- Your task -
Look through the entries below and count the lines that contain "chứa". Reply with that number only.

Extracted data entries
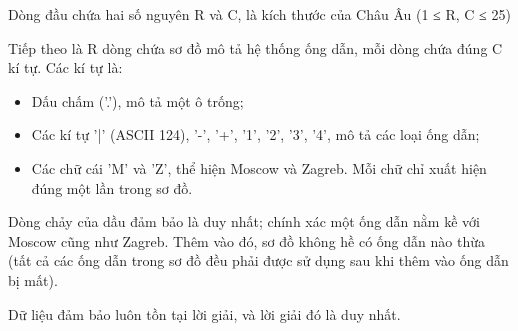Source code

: Dòng đầu chứa hai số nguyên R và C, là kích thước của Châu Âu (1 ≤ R, C ≤ 25)  

   Tiếp theo là R dòng chứa sơ đồ mô tả hệ thống ống dẫn, mỗi dòng chứa đúng C kí tự. Các kí tự là:  
\begin{itemize}
	\item     Dấu chấm ('.'), mô tả một ô trống;   
	\item     Các kí tự '|' (ASCII 124), '-', '+', '1', '2', '3', '4', mô tả các loại ống dẫn;   
	\item     Các chữ cái 'M' và 'Z', thể hiện Moscow và Zagreb. Mỗi chữ chỉ xuất hiện đúng một lần trong sơ đồ.   
\end{itemize}

   Dòng chảy của dầu đảm bảo là duy nhất; chính xác một ống dẫn nằm kề với Moscow cũng như Zagreb. Thêm vào đó, sơ đồ không hề có ống dẫn nào thừa (tất cả các ống dẫn trong sơ đồ đều phải được sử dụng sau khi thêm vào ống dẫn bị mất).  

   Dữ liệu đảm bảo luôn tồn tại lời giải, và lời giải đó là duy nhất.  

\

- Response -
2